+++ RECORDED INFORMATION
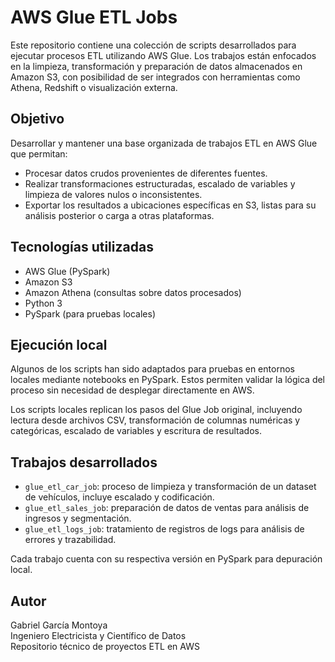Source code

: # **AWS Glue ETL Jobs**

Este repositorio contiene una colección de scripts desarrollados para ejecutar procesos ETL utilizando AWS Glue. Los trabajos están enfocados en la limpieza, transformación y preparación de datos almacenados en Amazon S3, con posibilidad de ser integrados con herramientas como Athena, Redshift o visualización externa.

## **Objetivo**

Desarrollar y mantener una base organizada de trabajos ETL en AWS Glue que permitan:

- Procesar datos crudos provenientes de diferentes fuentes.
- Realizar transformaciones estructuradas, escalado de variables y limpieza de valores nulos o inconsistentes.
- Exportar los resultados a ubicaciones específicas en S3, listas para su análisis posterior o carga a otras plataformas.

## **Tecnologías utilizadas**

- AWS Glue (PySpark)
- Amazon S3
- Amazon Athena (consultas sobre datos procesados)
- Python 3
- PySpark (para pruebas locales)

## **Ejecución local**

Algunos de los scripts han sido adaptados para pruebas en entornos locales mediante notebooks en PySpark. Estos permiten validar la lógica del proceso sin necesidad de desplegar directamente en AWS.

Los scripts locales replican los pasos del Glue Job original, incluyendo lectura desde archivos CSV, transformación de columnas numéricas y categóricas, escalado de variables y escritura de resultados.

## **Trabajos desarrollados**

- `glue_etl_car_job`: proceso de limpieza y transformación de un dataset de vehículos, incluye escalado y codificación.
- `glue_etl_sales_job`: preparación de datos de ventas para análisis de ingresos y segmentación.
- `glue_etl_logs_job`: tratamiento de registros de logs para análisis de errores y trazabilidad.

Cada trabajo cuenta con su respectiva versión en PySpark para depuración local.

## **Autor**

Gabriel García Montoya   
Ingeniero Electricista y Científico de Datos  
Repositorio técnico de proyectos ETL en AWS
++++++
+++ RECORDED INFORMATION
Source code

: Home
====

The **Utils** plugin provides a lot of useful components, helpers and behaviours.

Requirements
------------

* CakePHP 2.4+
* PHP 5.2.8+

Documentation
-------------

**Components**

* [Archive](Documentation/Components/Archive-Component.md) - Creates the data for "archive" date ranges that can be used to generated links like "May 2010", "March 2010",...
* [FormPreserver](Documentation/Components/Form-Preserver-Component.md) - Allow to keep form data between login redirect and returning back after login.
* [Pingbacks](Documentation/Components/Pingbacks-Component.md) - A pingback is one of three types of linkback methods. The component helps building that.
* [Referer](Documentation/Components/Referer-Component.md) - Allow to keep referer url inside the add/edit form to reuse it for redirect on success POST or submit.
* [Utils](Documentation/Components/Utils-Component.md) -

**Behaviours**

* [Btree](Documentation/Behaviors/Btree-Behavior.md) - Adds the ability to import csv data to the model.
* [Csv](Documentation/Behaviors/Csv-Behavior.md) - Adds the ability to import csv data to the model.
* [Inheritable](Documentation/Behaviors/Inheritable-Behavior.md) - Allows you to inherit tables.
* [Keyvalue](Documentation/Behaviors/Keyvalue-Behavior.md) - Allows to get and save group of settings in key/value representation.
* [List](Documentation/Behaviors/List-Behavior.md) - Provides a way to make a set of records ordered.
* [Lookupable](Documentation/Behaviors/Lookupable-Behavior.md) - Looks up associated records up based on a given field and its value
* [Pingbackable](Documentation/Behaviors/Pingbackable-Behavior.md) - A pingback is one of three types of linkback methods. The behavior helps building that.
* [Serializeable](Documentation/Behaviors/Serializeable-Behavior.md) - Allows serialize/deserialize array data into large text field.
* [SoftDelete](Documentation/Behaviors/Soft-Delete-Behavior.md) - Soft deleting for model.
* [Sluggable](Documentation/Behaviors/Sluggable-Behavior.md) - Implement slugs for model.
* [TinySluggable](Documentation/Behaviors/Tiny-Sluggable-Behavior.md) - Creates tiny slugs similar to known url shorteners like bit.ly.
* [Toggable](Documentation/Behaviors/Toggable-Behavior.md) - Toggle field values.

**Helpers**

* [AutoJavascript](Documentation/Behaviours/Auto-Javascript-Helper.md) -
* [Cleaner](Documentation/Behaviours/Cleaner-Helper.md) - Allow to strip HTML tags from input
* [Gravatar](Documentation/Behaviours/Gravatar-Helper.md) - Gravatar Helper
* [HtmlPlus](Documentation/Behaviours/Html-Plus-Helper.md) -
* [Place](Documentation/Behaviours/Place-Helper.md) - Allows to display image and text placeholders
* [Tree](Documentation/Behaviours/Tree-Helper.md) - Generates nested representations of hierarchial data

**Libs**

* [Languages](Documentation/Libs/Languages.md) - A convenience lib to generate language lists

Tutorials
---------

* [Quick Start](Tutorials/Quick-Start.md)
++++++
+++ RECORDED INFORMATION
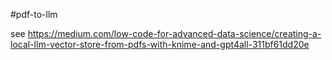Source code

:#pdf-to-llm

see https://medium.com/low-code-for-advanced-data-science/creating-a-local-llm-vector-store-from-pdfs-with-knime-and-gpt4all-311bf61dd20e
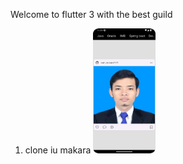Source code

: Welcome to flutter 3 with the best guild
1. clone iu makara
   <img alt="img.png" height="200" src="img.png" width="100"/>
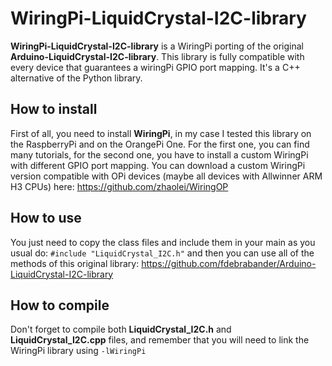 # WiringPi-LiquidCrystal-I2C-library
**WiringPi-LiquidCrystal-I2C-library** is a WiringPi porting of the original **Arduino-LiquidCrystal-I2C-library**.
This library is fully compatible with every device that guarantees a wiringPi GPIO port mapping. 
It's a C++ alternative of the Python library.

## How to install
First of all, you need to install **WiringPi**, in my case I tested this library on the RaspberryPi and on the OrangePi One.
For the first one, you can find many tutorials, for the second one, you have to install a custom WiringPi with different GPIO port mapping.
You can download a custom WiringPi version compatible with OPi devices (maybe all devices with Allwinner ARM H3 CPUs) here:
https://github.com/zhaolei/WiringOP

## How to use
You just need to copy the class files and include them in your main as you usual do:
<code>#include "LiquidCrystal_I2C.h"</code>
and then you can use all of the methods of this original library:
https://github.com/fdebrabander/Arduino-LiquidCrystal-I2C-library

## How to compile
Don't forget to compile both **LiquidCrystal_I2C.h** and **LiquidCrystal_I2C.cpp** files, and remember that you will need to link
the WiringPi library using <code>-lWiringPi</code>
++++++
Scan the entries above for the line containing "It's a C++ alternative of the Python library.", and copy it and all lines after it exactly, down to and including the line containing "the WiringPi library".

It's a C++ alternative of the Python library.

## How to install
First of all, you need to install **WiringPi**, in my case I tested this library on the RaspberryPi and on the OrangePi One.
For the first one, you can find many tutorials, for the second one, you have to install a custom WiringPi with different GPIO port mapping.
You can download a custom WiringPi version compatible with OPi devices (maybe all devices with Allwinner ARM H3 CPUs) here:
https://github.com/zhaolei/WiringOP

## How to use
You just need to copy the class files and include them in your main as you usual do:
<code>#include "LiquidCrystal_I2C.h"</code>
and then you can use all of the methods of this original library:
https://github.com/fdebrabander/Arduino-LiquidCrystal-I2C-library

## How to compile
Don't forget to compile both **LiquidCrystal_I2C.h** and **LiquidCrystal_I2C.cpp** files, and remember that you will need to link
the WiringPi library using <code>-lWiringPi</code>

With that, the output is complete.